Le « sommet du diesel », organisé mercredi 2 août à Berlin sous l’égide du gouvernement fédéral en présence des principaux représentants de l’industrie automobile allemande, aurait pu être l’occasion de démontrer que ces mythes ont encore quelque consistance. Les circonstances s’y prêtaient.

Deux ans après les révélations sur les manipulations auxquelles s’est livré Volkswagen pour faire passer ses moteurs diesel pour moins polluants qu’ils ne l’étaient, les autres marques allemandes sont frappées du même soupçon. Dans une longue enquête parue fin juillet, le Spiegel a par ailleurs révélé que le « dieselgate » n’était qu’un aspect du scandale.

Au mépris des règles de la concurrence

Selon l’hebdomadaire, les cinq principaux constructeurs du pays se seraient en effet constitués en « cartel » dans les années 1990, au mépris des règles sur la concurrence, au détriment des consommateurs et aux dépens de l’environnement.

Dans un tel contexte, l’industrie automobile allemande aurait pu apporter des réponses à la hauteur du discrédit qui la frappe. Elle s’est contentée du minimum, préférant le silence à la transparence, l’adaptation à l’innovation.

Au total, 5,3 millions de véhicules diesel – deux fois plus que prévu – seront rappelés à l’usine afin que soit mis à jour le logiciel destiné à réduire leurs émissions polluantes. Des solutions plus efficaces pour rendre moins nocifs les véhicules diesel en circulation avaient été envisagées. Les constructeurs ne les ont pas retenues. Trop chères.

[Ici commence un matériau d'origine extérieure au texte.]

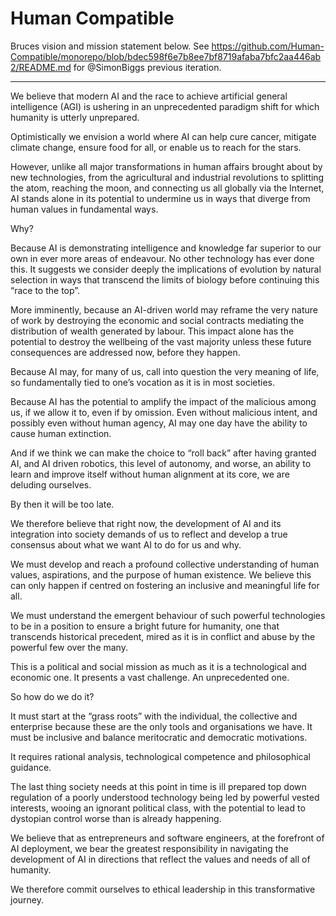 # Human Compatible

Bruces vision and mission statement below. See https://github.com/Human-Compatible/monorepo/blob/bdec598f6e7b8ee7bf8719afaba7bfc2aa446ab2/README.md for @SimonBiggs previous iteration.

---

We believe that modern AI and the race to achieve artificial general intelligence (AGI) is ushering in an unprecedented paradigm shift for which humanity is utterly unprepared.

Optimistically we envision a world where AI can help cure cancer, mitigate climate change, ensure food for all, or enable us to reach for the stars.

However, unlike all major transformations in human affairs brought about by new technologies, from the agricultural and industrial revolutions to splitting the atom, reaching the moon, and connecting us all globally via the Internet, AI stands alone in its potential to undermine us in ways that diverge from human values in fundamental ways.

Why?

Because AI is demonstrating intelligence and knowledge far superior to our own in ever more areas of endeavour. No other technology has ever done this. It suggests we consider deeply the implications of evolution by natural selection in ways that transcend the limits of biology before continuing this “race to the top”.

More imminently, because an AI-driven world may reframe the very nature of work by destroying the economic and social contracts mediating the distribution of wealth generated by labour. This impact alone has the potential to destroy the wellbeing of the vast majority unless these future consequences are addressed now, before they happen.

Because AI may, for many of us, call into question the very meaning of life, so fundamentally tied to one’s vocation as it is in most societies.

Because AI has the potential to amplify the impact of the malicious among us, if we allow it to, even if by omission. Even without malicious intent, and possibly even without human agency, AI may one day have the ability to cause human extinction.

And if we think we can make the choice to “roll back” after having granted AI, and AI driven robotics, this level of autonomy, and worse, an ability to learn and improve itself without human alignment at its core, we are deluding ourselves.

By then it will be too late.

We therefore believe that right now, the development of AI and its integration into society demands of us to reflect and develop a true consensus about what we want AI to do for us and why.

We must develop and reach a profound collective understanding of human values, aspirations, and the purpose of human existence. We believe this can only happen if centred on fostering an inclusive and meaningful life for all.

We must understand the emergent behaviour of such powerful technologies to be in a position to ensure a bright future for humanity, one that transcends historical precedent, mired as it is in conflict and abuse by the powerful few over the many.

This is a political and social mission as much as it is a technological and economic one. It presents a vast challenge. An unprecedented one.

So how do we do it?

It must start at the “grass roots” with the individual, the collective and enterprise because these are the only tools and organisations we have. It must be inclusive and balance meritocratic and democratic motivations.

It requires rational analysis, technological competence and philosophical guidance.

The last thing society needs at this point in time is ill prepared top down regulation of a poorly understood technology being led by powerful vested interests, wooing an ignorant political class, with the potential to lead to dystopian control worse than is already happening.

We believe that as entrepreneurs and software engineers, at the forefront of AI deployment, we bear the greatest responsibility in navigating the development of AI in directions that reflect the values and needs of all of humanity.

We therefore commit ourselves to ethical leadership in this transformative journey.
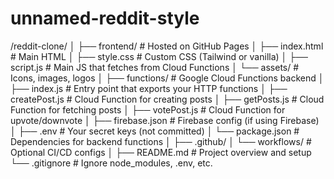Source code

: # unnamed-reddit-style

/reddit-clone/
│
├── frontend/                    # Hosted on GitHub Pages
│   ├── index.html               # Main HTML
│   ├── style.css                # Custom CSS (Tailwind or vanilla)
│   ├── script.js                # Main JS that fetches from Cloud Functions
│   └── assets/                  # Icons, images, logos
│
├── functions/                   # Google Cloud Functions backend
│   ├── index.js                 # Entry point that exports your HTTP functions
│   ├── createPost.js            # Cloud Function for creating posts
│   ├── getPosts.js              # Cloud Function for fetching posts
│   ├── votePost.js              # Cloud Function for upvote/downvote
│   ├── firebase.json            # Firebase config (if using Firebase)
│   ├── .env                     # Your secret keys (not committed)
│   └── package.json             # Dependencies for backend functions
│
├── .github/
│   └── workflows/               # Optional CI/CD configs
│
├── README.md                   # Project overview and setup
└── .gitignore                  # Ignore node_modules, .env, etc.
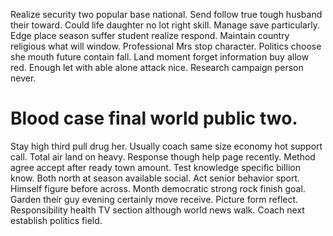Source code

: Realize security two popular base national. Send follow true tough husband their toward. Could life daughter no lot right skill.
Manage save particularly. Edge place season suffer student realize respond. Maintain country religious what will window.
Professional Mrs stop character.
Politics choose she mouth future contain fall. Land moment forget information buy allow red. Enough let with able alone attack nice. Research campaign person never.
# Blood case final world public two.
Stay high third pull drug her. Usually coach same size economy hot support call.
Total air land on heavy.
Response though help page recently. Method agree accept after ready town amount.
Test knowledge specific billion know. Both north at season available social.
Act senior behavior sport. Himself figure before across.
Month democratic strong rock finish goal. Garden their guy evening certainly move receive.
Picture form reflect. Responsibility health TV section although world news walk. Coach next establish politics field.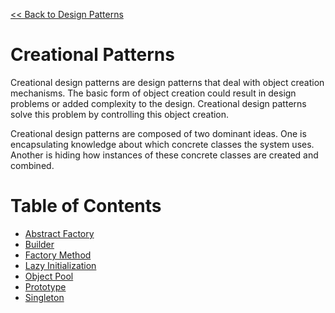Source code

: [<< Back to Design Patterns](../index.md)

# Creational Patterns
Creational design patterns are design patterns that deal with object creation mechanisms. The basic form of object creation could result in design problems or added complexity to the design. Creational design patterns solve this problem by controlling this object creation.

Creational design patterns are composed of two dominant ideas. One is encapsulating knowledge about which concrete classes the system uses. Another is hiding how instances of these concrete classes are created and combined.

# Table of Contents
- [Abstract Factory](Abstract-Factory.md)
- [Builder](Builder.md)
- [Factory Method](Factory-Method.md)
- [Lazy Initialization](Lazy-Initialization.md)
- [Object Pool](Object-Pool.md)
- [Prototype](Prototype.md)
- [Singleton](Singleton.md)
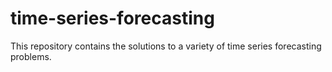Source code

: # time-series-forecasting
This repository contains the solutions to a variety of time series forecasting problems.

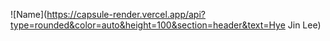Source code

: ![Name](https://capsule-render.vercel.app/api?type=rounded&color=auto&height=100&section=header&text=Hye Jin Lee)



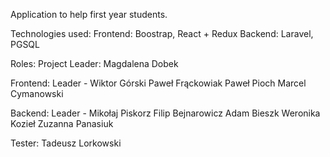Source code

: Application to help first year students.

Technologies used:
Frontend: Boostrap, React + Redux
Backend: Laravel, PGSQL

Roles:
Project Leader: Magdalena Dobek

Frontend:
Leader - Wiktor Górski
Paweł Frąckowiak
Paweł Pioch
Marcel Cymanowski

Backend:
Leader - Mikołaj Piskorz
Filip Bejnarowicz
Adam Bieszk
Weronika Kozieł
Zuzanna Panasiuk

Tester:
Tadeusz Lorkowski
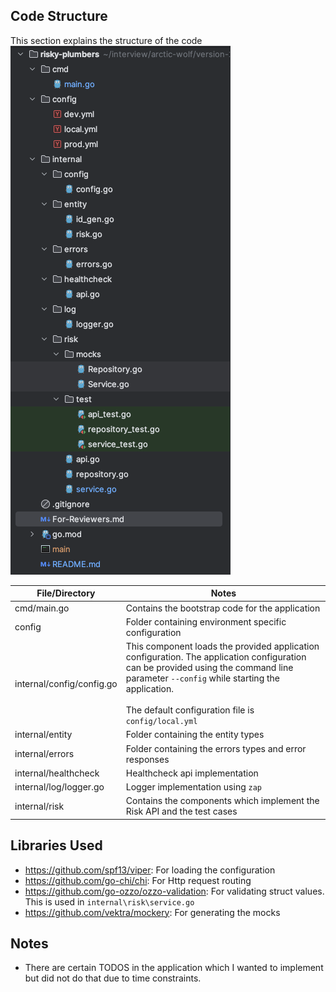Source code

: ## Code Structure

This section explains the structure of the code
![img.png](img.png)

| File/Directory            | Notes                                                                                                                                                                                                                                      |
|---------------------------|--------------------------------------------------------------------------------------------------------------------------------------------------------------------------------------------------------------------------------------------|
| cmd/main.go               | Contains the bootstrap code for the application                                                                                                                                                                                            |
| config                    | Folder containing environment specific configuration                                                                                                                                                                                       |
| internal/config/config.go | This component loads the provided application configuration. The application configuration can be provided using the command line parameter `--config` while starting the application.<br/><br/>The default configuration file is `config/local.yml` |
| internal/entity           | Folder containing the entity types                                                                                                                                                                                                         |
| internal/errors           | Folder containing the errors types and error responses                                                                                                                                                                                     |
| internal/healthcheck      | Healthcheck api implementation                                                                                                                                                                                                             |
| internal/log/logger.go    | Logger implementation using `zap`                                                                                                                                                                                                          |
| internal/risk             | Contains the components which implement the Risk API and the test cases                                 |


## Libraries Used
- https://github.com/spf13/viper: For loading the configuration
- https://github.com/go-chi/chi: For Http request routing
- https://github.com/go-ozzo/ozzo-validation: For validating struct values. This is used in `internal\risk\service.go`
- https://github.com/vektra/mockery: For generating the mocks


## Notes
- There are certain TODOS in the application which I wanted to implement but did not do that due to time constraints.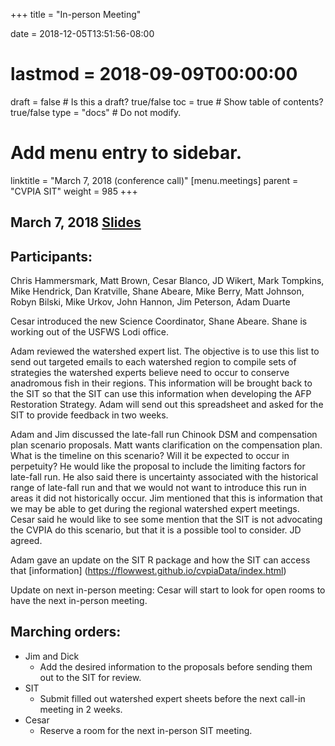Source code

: +++
title = "In-person Meeting"

date = 2018-12-05T13:51:56-08:00
# lastmod = 2018-09-09T00:00:00

draft = false  # Is this a draft? true/false
toc = true  # Show table of contents? true/false
type = "docs"  # Do not modify.

# Add menu entry to sidebar.
linktitle = "March 7, 2018 (conference call)"
[menu.meetings]
  parent = "CVPIA SIT"
  weight = 985
+++

## March 7, 2018 [Slides](https://s3-us-west-2.amazonaws.com/cvpia-meeting-slides/CVPIA+SIT+Mar+7+call-in+meeting.pdf)

## Participants:
Chris Hammersmark, Matt Brown, Cesar Blanco, JD Wikert, Mark Tompkins, Mike Hendrick, Dan Kratville, Shane Abeare, Mike Berry, Matt Johnson, Robyn Bilski, Mike Urkov, John Hannon, Jim Peterson, Adam Duarte

Cesar introduced the new Science Coordinator, Shane Abeare. Shane is working out of the USFWS Lodi office.

Adam reviewed the watershed expert list. The objective is to use this list to send out targeted emails to each watershed region to compile sets of strategies the watershed experts believe need to occur to conserve anadromous fish in their regions. This information will be brought back to the SIT so that the SIT can use this information when developing the AFP Restoration Strategy. Adam will send out this spreadsheet and asked for the SIT to provide feedback in two weeks.

Adam and Jim discussed the late-fall run Chinook DSM and compensation plan scenario proposals. Matt wants clarification on the compensation plan. What is the timeline on this scenario? Will it be expected to occur in perpetuity? He would like the proposal to include the limiting factors for late-fall run. He also said there is uncertainty associated with the historical range of late-fall run and that we would not want to introduce this run in areas it did not historically occur. Jim mentioned that this is information that we may be able to get during the regional watershed expert meetings. Cesar said he would like to see some mention that the SIT is not advocating the CVPIA do this scenario, but that it is a possible tool to consider. JD agreed.

Adam gave an update on the SIT R package and how the SIT can access that [information] (https://flowwest.github.io/cvpiaData/index.html)

Update on next in-person meeting: Cesar will start to look for open rooms to have the next in-person meeting.


## Marching orders:

- Jim and Dick
  - Add the desired information to the proposals before sending them out to the SIT for review.
- SIT
  - Submit filled out watershed expert sheets before the next call-in meeting in 2 weeks.
- Cesar
  - Reserve a room for the next in-person SIT meeting.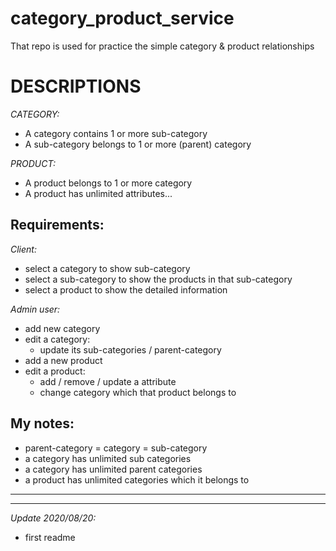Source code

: # category_product_service

That repo is used for practice the simple category & product relationships

# DESCRIPTIONS

*CATEGORY:*
+ A category contains 1 or more sub-category
+ A sub-category belongs to 1 or more (parent) category

*PRODUCT:*
+ A product belongs to 1 or more category
+ A product has unlimited attributes...

## Requirements:

*Client:*
+ select a category to show sub-category
+ select a sub-category to show the products in that sub-category
+ select a product to show the detailed information

*Admin user:*
+ add new category
+ edit a category:   
   - update its sub-categories / parent-category
+ add a new product
+ edit a product:
   - add / remove / update a attribute
   - change category which that product belongs to


## My notes:
+ parent-category = category = sub-category
+ a category has unlimited sub categories
+ a category has unlimited parent categories
+ a product has unlimited categories which it belongs to


-----

-----
*Update 2020/08/20:*
+ first readme
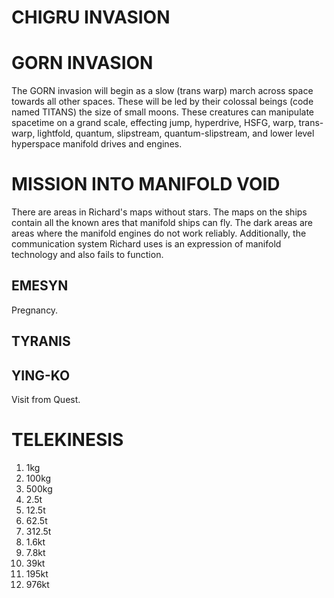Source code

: # CHIGRU INVASION

# GORN INVASION
The GORN invasion will begin as a slow (trans warp) march across space towards all other spaces. These will be led by their colossal beings (code named TITANS) the size of small moons. These creatures can manipulate spacetime on a grand scale, effecting jump, hyperdrive, HSFG, warp, trans-warp, lightfold, quantum, slipstream, quantum-slipstream, and lower level hyperspace manifold drives and engines.

# MISSION INTO MANIFOLD VOID
There are areas in Richard's maps without stars. The maps on the ships contain all the known ares that manifold ships can fly. The dark areas are areas where the manifold engines do not work reliably. Additionally, the communication system Richard uses is an expression of manifold technology and also fails to function.

## EMESYN
Pregnancy.

## TYRANIS

## YING-KO
Visit from Quest.

# TELEKINESIS

1. 1kg
2. 100kg
3. 500kg
4. 2.5t
5. 12.5t
6. 62.5t
7. 312.5t
8. 1.6kt
9. 7.8kt
10. 39kt
11. 195kt
12. 976kt
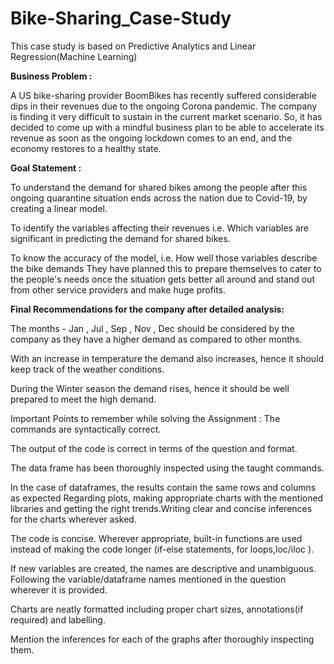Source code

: # Bike-Sharing_Case-Study

This case study is based on Predictive Analytics and Linear Regression(Machine Learning)

**Business Problem :**

A US bike-sharing provider BoomBikes has recently suffered considerable dips in their revenues due to the ongoing Corona pandemic. The company is finding it very difficult to sustain in the current market scenario. So, it has decided to come up with a mindful business plan to be able to accelerate its revenue as soon as the ongoing lockdown comes to an end, and the economy restores to a healthy state.

**Goal Statement :**

To understand the demand for shared bikes among the people after this ongoing quarantine situation ends across the nation due to Covid-19, by creating a linear model.

To identify the variables affecting their revenues i.e. Which variables are significant in predicting the demand for shared bikes.

To know the accuracy of the model, i.e. How well those variables describe the bike demands They have planned this to prepare themselves to cater to the people's needs once the situation gets better all around and stand out from other service providers and make huge profits.

**Final Recommendations for the company after detailed analysis:**

The months - Jan , Jul , Sep , Nov , Dec should be considered by the company as they have a higher demand as compared to other months.

With an increase in temperature the demand also increases, hence it should keep track of the weather conditions.

During the Winter season the demand rises, hence it should be well prepared to meet the high demand.

Important Points to remember while solving the Assignment :
The commands are syntactically correct.

The output of the code is correct in terms of the question and format.

The data frame has been thoroughly inspected using the taught commands.

In the case of dataframes, the results contain the same rows and columns as expected Regarding plots, making appropriate charts with the mentioned libraries and getting the right trends.Writing clear and concise inferences for the charts wherever asked.

The code is concise. Wherever appropriate, built-in functions are used instead of making the code longer (if-else statements, for loops,loc/iloc ).

If new variables are created, the names are descriptive and unambiguous. Following the variable/dataframe names mentioned in the question wherever it is provided.

Charts are neatly formatted including proper chart sizes, annotations(if required) and labelling.

Mention the inferences for each of the graphs after thoroughly inspecting them.

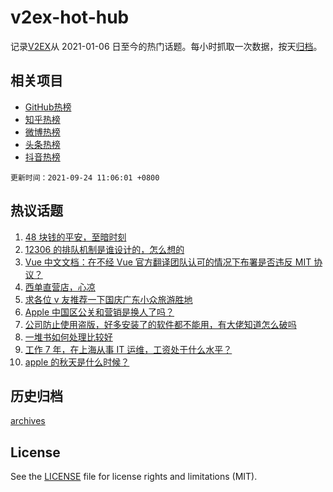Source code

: # v2ex-hot-hub

 记录[V2EX](https://www.v2ex.com/)从 2021-01-06 日至今的热门话题。每小时抓取一次数据，按天[归档](archives)。
 
 ## 相关项目

- [GitHub热榜](https://github.com/lonnyzhang423/github-hot-hub)
- [知乎热榜](https://github.com/lonnyzhang423/zhihu-hot-hub)
- [微博热榜](https://github.com/lonnyzhang423/weibo-hot-hub)
- [头条热榜](https://github.com/lonnyzhang423/toutiao-hot-hub)
- [抖音热榜](https://github.com/lonnyzhang423/douyin-hot-hub)


 `更新时间：2021-09-24 11:06:01 +0800`

## 热议话题

1. [48 块钱的平安，至暗时刻](https://www.v2ex.com/t/803718)
1. [12306 的排队机制是谁设计的，怎么想的](https://www.v2ex.com/t/803662)
1. [Vue 中文文档：在不经 Vue 官方翻译团队认可的情况下布署是否违反 MIT 协议？](https://www.v2ex.com/t/803701)
1. [西单直营店，心凉](https://www.v2ex.com/t/803799)
1. [求各位 v 友推荐一下国庆广东小众旅游胜地](https://www.v2ex.com/t/803573)
1. [Apple 中国区公关和营销是换人了吗？](https://www.v2ex.com/t/803751)
1. [公司防止使用盗版，好多安装了的软件都不能用，有大佬知道怎么破吗](https://www.v2ex.com/t/803652)
1. [一堆书如何处理比较好](https://www.v2ex.com/t/803616)
1. [工作 7 年，在上海从事 IT 运维，工资处于什么水平？](https://www.v2ex.com/t/803597)
1. [apple 的秋天是什么时候？](https://www.v2ex.com/t/803677)

## 历史归档

[archives](archives)

## License

See the [LICENSE](LICENSE) file for license rights and limitations (MIT).
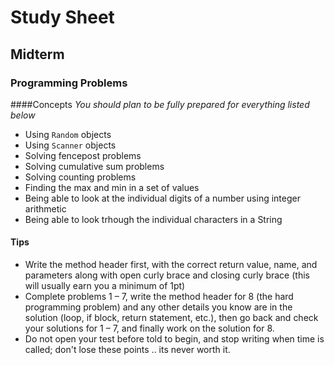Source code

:# Study Sheet
## Midterm

### Programming Problems
####Concepts
_You should plan to be fully prepared for everything listed below_

* Using `Random` objects
* Using `Scanner` objects
* Solving fencepost problems
* Solving cumulative sum problems
* Solving counting problems
* Finding the max and min in a set of values
* Being able to look at the individual digits of a number using integer arithmetic
* Being able to look trhough the individual characters in a String

#### Tips
* Write the method header first, with the correct return value, name, and parameters along with open curly brace and closing curly brace (this will usually earn you a minimum of 1pt)
* Complete problems 1 – 7, write the method header for 8 (the hard programming problem) and any other details you know are in the solution (loop, if block, return statement, etc.), then go back and check your solutions for 1 – 7, and finally work on the solution for 8.
* Do not open your test before told to begin, and stop writing when time is called; don't lose these points .. its never worth it.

Jugées trop chères, les solutions pour rendre moins nocifs les véhicules diesel en circulation ont été écartées.

De leur côté, les responsables politiques du pays avaient eux aussi une chance à saisir. Depuis deux ans, la crise de confiance déclenchée par le « dieselgate » aurait pu être l’occasion d’un grand débat public sur l’avenir de l’automobile.

Compte tenu de l’ampleur prise par le scandale depuis la parution de l’enquête du Spiegel ainsi que du poids du secteur dans l’économie allemande (20 % des exportations, 800 000 emplois), il aurait d’ailleurs été logique qu’Angela Merkel revienne de ses vacances en Italie pour présider le sommet de mercredi.

Le champ libre aux constructeurs

La chancelière a préféré déléguer ce rôle à ses ministres des transports et de l’environnement, un conservateur et une social-démocrate, à peu près d’accord sur rien, ce qui était la meilleure façon d’affaiblir la parole du gouvernement et de laisser le champ libre aux constructeurs.

A court terme, un tel manque d’ambition politique est peut-être la solution la plus confortable. A deux mois des élections législatives du 24 septembre, ni Angela Merkel ni Martin Schulz, son adversaire social-démocrate, qui n’est pas plus loquace qu’elle sur la question, n’ont d’intérêt immédiat à bousculer les habitudes de leurs concitoyens et de leurs industriels.

A long terme, en revanche, le choix de soutenir le diesel plutôt que de miser sur des technologies d’avenir risque d’entretenir une illusion. Et de faire oublier qu’un modèle industriel, pour perdurer, a d’abord besoin d’innovation.